Grand Seiko GMT 10th Anniversary

For most Americans who know Seiko, the name evokes affordably priced, mass produced, durable quartz watches in an enormous variety of designs –but, surely, not something a Haute Time regular would find exciting.  But there’s another side to Seiko.  It’s been in business continuously since Kintaro Hattori started the company in 1881, and in that time they’ve given the Swiss a run for their money, to put it mildly.  The very first quartz watch was a Seiko –on Christmas in 1969, they released the quartz Astron, which at the time cost as much as a new car –and Seiko was also one of the first companies to create a self-winding chronograph, in the same year.  Today, Seiko, under the Credor brand name, manufactures a number of beautiful, exotic, and extremely costly watches (the Credor Minute Repeater and Credor Sonnerie are both built in only a few examples a year) and the Grand Seiko mechanical watches are, among watch enthusiasts, some of the most highly respected watches made anywhere, at any price.  Seiko’s enormous resources allow it to create all components for its watches in-house, including the all important escapement components that regulate the accuracy of a watch –making the Grand Seiko watches some of the most accurate mechanical watches in the world as well, routinely exceeding Swiss COSC (the office for certifying chronometers) standards.

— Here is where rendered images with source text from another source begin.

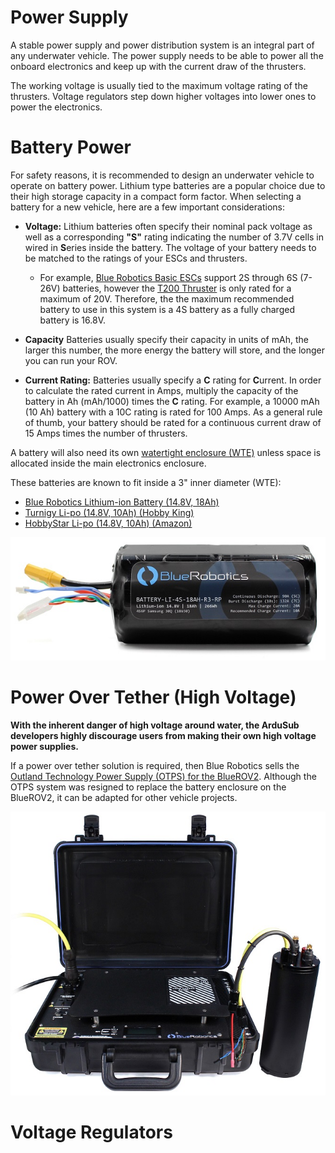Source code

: # Power Supply

A stable power supply and power distribution system is an integral part of any underwater vehicle. The power supply needs to be able to power all the onboard electronics and keep up with the current draw of the thrusters.

The working voltage is usually tied to the maximum voltage rating of the thrusters. Voltage regulators step down higher voltages into lower ones to power the electronics.

# Battery Power

For safety reasons, it is recommended to design an underwater vehicle to operate on battery power. Lithium type batteries are a popular choice due to their high storage capacity in a compact form factor. When selecting a battery for a new vehicle, here are a few important considerations:

- **Voltage:** Lithium batteries often specify their nominal pack voltage as well as a corresponding **"S"** rating indicating the number of 3.7V cells in wired in **S**eries inside the battery. The voltage of your battery needs to be matched to the ratings of your ESCs and thrusters.

    * For example, [Blue Robotics Basic ESCs](https://bluerobotics.com/store/thrusters/speed-controllers/besc30-r3/) support 2S through 6S (7-26V) batteries, however the [T200 Thruster](https://bluerobotics.com/store/thrusters/t100-t200-thrusters/t200-thruster/) is only rated for a maximum of 20V. Therefore, the the maximum recommended battery to use in this system is a 4S battery as a fully charged battery is 16.8V.

- **Capacity** Batteries usually specify their capacity in units of mAh, the larger this number, the more energy the battery will store, and the longer you can run your ROV.

- **Current Rating:** Batteries usually specify a **C** rating for **C**urrent. In order to calculate the rated current in Amps, multiply the capacity of the battery in Ah (mAh/1000) times the **C** rating. For example, a 10000 mAh (10 Ah) battery with a 10C rating is rated for 100 Amps. As a general rule of thumb, your battery should be rated for a continuous current draw of 15 Amps times the number of thrusters.

A battery will also need its own [watertight enclosure (WTE)](https://bluerobotics.com/product-category/watertight-enclosures/) unless space is allocated inside the main electronics enclosure.

These batteries are known to fit inside a 3" inner diameter (WTE):
* [Blue Robotics Lithium-ion Battery (14.8V, 18Ah)](https://bluerobotics.com/store/comm-control-power/batteries/battery-li-4s-18ah-r3/)
* [Turnigy Li-po (14.8V, 10Ah) (Hobby King)](https://hobbyking.com/en_us/turnigy-high-capacity-10000mah-4s-12c-multi-rotor-lipo-pack-w-xt90.html)
* [HobbyStar Li-po (14.8V, 10Ah) (Amazon)](https://www.amazon.com/HobbyStar-000mAh-14-8V-LiPo-Battery/dp/B07J5XT5MD/)

<img src="/images/introduction/hardware/hardware-battery.jpg" class="img-responsive img-center" style="max-height:600px;">

# Power Over Tether (High Voltage)

**With the inherent danger of high voltage around water, the ArduSub developers highly discourage users from making their own high voltage power supplies.**

If a power over tether solution is required, then Blue Robotics sells the [Outland Technology Power Supply (OTPS) for the BlueROV2](https://bluerobotics.com/store/comm-control-power/powersupplies-batteries/otps1kw/). Although the OTPS system was resigned to replace the battery enclosure on the BlueROV2, it can be adapted for other vehicle projects.

<img src="/images/introduction/hardware/hardware-otps.jpg" class="img-responsive img-center" style="max-height:600px;">

# Voltage Regulators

Grand Seiko watches were for many years unavailable in the United States but last year, Seiko began introducing them to the US through a few key retailers –much to the delight of American watch enthusiasts.  At this year’s BaselWorld Seiko debuted a new version of one of the most popular Grand Seiko models, the Grand Seiko GMT.  The new model is a limited edition celebrating the 10th anniversary of the Grand Seiko GMT, and it’s a stunner –a deep blue dial sets off the gold GMT hand gorgeously, and the oscillating weight for the automatic winding system is constructed of blued titanium, which in addition to its lovely color also offers some shock resistance advantages as well; titanium’s flexibility and low mass reduces the transmission of shock from the rotor to the movement if the watch is dropped.

The movement itself is the Seiko calibre 9S66, a self-winding mechanism that offers a 72 hour power reserve.  In keeping with the core Grand Seiko philosophy of making a watch that is easy to read, easy to wear, and both accurate and durable, it’s also constructed of materials which aid its resistance to magnetism, and has an antimagnetic rating of 10,000 A/m.

The essence of Grand Seiko watches is to take the most fundamental aspects of a watch and go as far as it’s possible to go in refining them.  In this respect, the Grand Seiko watches are reminiscent of another iconic Japanese object: the katana, the sword used by the samurai.  The sword, certainly, is like the watch a utilitarian object, but in the hands of Japanese master smiths (the best swordsmiths in Japan hold the title of Living National Treasure) its functionality takes on an aesthetic that could not be achieved by any other means and which is the subject of intense connoisseurship.  The Grand Seiko watches are made with the same ceaseless pursuit of refinement and perfection of the fundamentals.  Just one example of this is the slight difference in design between the Grand Seiko GMT Anniversary edition designed for a bracelet, and the one designed for a strap; the bracelet mounted version is slightly smaller in diameter, with the 24 hour track on the bezel rather than on the dial, and with a sweeping shape to the case flanks that integrates it perfectly with the bracelet; most other companies would have contented themselves with making the two versions the same.  We’re sure no Haute Time reader would want to limit themselves to only one watch, but if you did decide you had a taste for that sort of horological purism, the Grand Seiko GMT is a watch you could wear every day, for the rest of your life, with greater appreciation for its integrity every time you put it on.

The Grand Seiko GMT is available in stainless steel with either a steel bracelet (39.2mm) or strap (39.5mm).  $6700 with the bracelet; $6300 on the crocodile strap.